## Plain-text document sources
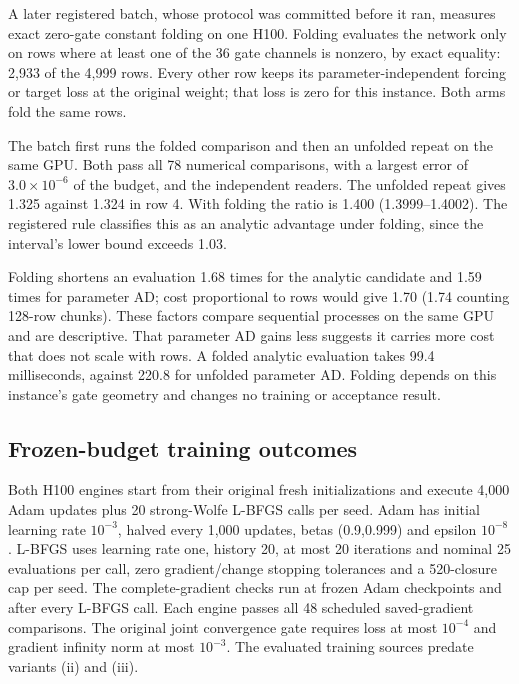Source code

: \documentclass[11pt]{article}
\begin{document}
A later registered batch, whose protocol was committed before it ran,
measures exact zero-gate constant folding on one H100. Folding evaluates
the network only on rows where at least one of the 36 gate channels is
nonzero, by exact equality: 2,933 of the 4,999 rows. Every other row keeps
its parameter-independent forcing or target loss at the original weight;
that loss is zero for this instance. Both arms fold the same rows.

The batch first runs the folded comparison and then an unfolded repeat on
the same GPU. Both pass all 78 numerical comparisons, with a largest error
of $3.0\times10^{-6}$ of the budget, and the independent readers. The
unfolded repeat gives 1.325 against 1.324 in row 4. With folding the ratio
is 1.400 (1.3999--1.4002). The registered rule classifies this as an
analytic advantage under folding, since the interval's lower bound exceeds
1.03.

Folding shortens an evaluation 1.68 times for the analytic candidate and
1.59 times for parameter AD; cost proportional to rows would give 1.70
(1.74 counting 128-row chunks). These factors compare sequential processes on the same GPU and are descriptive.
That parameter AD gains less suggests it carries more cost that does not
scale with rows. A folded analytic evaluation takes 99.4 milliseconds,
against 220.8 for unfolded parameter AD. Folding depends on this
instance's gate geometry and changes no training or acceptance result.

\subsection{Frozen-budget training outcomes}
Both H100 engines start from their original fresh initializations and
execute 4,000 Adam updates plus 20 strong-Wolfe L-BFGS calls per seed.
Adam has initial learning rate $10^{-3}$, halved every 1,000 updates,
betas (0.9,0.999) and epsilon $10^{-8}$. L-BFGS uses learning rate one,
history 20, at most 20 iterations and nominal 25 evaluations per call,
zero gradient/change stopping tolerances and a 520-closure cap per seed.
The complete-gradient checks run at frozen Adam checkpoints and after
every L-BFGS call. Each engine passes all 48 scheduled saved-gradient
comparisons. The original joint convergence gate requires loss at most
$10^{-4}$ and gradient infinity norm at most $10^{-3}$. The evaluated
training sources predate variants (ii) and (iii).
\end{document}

...

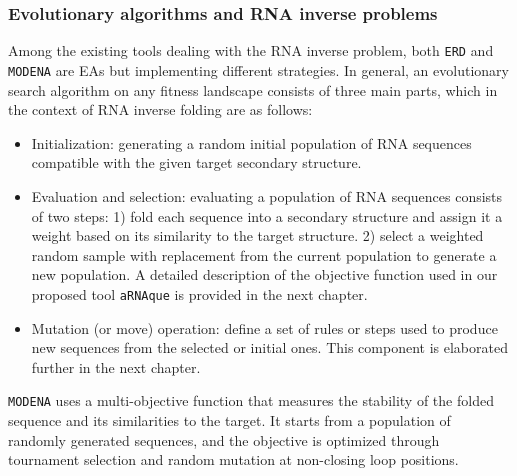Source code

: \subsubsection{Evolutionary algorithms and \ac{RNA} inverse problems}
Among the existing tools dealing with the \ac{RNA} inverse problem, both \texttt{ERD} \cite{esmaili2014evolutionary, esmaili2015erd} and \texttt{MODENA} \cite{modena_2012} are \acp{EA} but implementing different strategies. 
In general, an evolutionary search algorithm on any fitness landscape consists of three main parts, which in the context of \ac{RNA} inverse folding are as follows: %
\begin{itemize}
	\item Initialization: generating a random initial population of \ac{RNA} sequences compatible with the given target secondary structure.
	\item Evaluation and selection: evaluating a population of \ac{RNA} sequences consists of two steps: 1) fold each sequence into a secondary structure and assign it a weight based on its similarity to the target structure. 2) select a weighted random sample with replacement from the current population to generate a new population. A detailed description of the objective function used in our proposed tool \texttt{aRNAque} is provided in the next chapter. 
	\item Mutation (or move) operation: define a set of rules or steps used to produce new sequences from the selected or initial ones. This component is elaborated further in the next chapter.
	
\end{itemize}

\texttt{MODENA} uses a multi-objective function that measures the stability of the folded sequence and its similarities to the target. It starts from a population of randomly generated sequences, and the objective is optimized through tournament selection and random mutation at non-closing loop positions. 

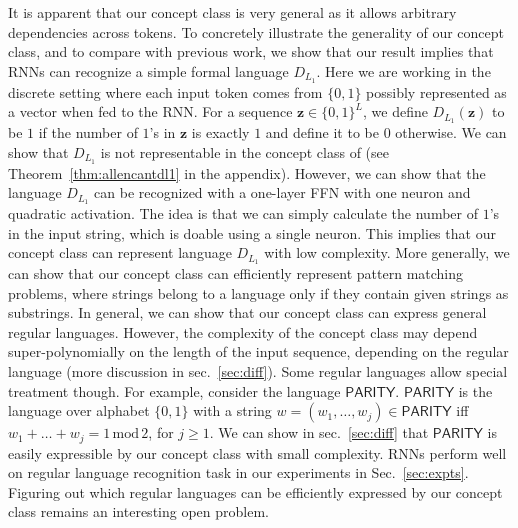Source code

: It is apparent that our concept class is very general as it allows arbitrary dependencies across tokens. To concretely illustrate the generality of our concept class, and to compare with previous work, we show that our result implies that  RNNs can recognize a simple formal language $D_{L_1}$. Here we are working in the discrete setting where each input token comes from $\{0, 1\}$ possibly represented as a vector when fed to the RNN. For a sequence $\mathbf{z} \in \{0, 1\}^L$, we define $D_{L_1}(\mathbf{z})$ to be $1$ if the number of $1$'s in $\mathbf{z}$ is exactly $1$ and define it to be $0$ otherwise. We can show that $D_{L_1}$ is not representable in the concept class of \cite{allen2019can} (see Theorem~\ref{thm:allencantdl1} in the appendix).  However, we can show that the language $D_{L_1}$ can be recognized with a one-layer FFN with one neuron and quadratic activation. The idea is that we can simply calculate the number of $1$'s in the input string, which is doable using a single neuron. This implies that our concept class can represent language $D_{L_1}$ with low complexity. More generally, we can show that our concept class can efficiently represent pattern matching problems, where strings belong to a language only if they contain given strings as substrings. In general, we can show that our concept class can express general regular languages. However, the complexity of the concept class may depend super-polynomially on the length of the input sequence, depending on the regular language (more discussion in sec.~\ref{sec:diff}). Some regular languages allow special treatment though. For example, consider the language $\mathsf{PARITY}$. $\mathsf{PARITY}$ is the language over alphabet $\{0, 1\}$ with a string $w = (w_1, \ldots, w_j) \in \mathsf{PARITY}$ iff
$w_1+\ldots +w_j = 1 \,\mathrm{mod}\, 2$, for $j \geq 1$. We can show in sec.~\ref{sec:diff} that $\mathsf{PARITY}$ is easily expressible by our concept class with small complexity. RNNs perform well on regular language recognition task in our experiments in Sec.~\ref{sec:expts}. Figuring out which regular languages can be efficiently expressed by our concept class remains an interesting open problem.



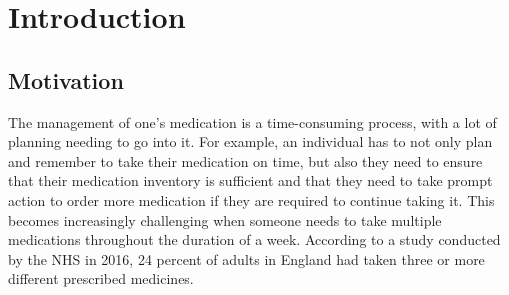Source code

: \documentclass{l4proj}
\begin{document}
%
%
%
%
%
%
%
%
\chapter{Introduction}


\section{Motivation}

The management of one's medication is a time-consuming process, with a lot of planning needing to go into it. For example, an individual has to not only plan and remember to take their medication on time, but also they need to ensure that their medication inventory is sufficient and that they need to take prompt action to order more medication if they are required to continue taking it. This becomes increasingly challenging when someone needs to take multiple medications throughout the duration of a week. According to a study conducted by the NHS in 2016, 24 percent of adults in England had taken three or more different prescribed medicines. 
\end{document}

==

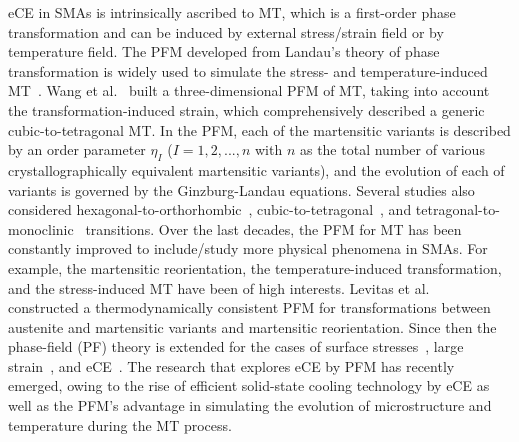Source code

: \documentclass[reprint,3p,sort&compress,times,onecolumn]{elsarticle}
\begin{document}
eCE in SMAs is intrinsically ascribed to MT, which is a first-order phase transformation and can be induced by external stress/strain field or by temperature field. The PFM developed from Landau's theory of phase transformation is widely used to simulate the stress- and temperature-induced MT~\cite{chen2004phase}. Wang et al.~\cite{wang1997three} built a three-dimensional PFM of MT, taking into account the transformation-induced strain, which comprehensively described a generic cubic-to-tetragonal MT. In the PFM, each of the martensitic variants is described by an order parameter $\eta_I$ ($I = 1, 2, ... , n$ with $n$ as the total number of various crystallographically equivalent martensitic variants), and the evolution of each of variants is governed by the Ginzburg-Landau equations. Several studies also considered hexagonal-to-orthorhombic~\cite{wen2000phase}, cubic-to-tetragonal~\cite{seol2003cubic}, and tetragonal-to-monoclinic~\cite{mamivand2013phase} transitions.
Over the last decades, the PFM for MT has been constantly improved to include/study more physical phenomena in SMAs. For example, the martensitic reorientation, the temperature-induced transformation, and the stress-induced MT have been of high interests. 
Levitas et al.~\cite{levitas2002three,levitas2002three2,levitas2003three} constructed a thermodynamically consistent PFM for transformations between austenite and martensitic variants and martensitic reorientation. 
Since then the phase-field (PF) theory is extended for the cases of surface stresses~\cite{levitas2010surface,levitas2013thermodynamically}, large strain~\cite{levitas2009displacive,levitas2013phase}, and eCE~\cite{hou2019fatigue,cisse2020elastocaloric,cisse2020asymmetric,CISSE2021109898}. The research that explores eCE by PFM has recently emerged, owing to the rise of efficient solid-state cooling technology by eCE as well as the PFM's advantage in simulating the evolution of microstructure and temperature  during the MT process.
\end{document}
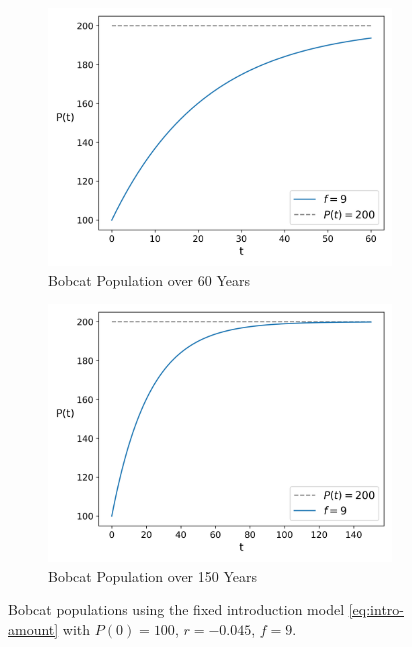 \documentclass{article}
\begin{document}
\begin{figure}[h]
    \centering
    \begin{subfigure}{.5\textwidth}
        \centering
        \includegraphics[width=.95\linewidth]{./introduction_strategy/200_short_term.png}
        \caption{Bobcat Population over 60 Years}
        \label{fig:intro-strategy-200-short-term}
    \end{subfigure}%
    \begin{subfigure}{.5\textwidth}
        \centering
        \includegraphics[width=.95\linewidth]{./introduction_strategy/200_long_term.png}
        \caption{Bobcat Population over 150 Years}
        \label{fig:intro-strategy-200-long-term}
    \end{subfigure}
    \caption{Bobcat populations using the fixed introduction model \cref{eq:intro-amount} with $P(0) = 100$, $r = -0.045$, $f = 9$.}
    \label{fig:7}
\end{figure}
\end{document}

## What is expected
Each line above with the word "gate" needs to be copied.

## Result of the task
measures exact zero-gate constant folding on one H100. Folding evaluates
the network only on rows where at least one of the 36 gate channels is
instance's gate geometry and changes no training or acceptance result.
comparisons. The original joint convergence gate requires loss at most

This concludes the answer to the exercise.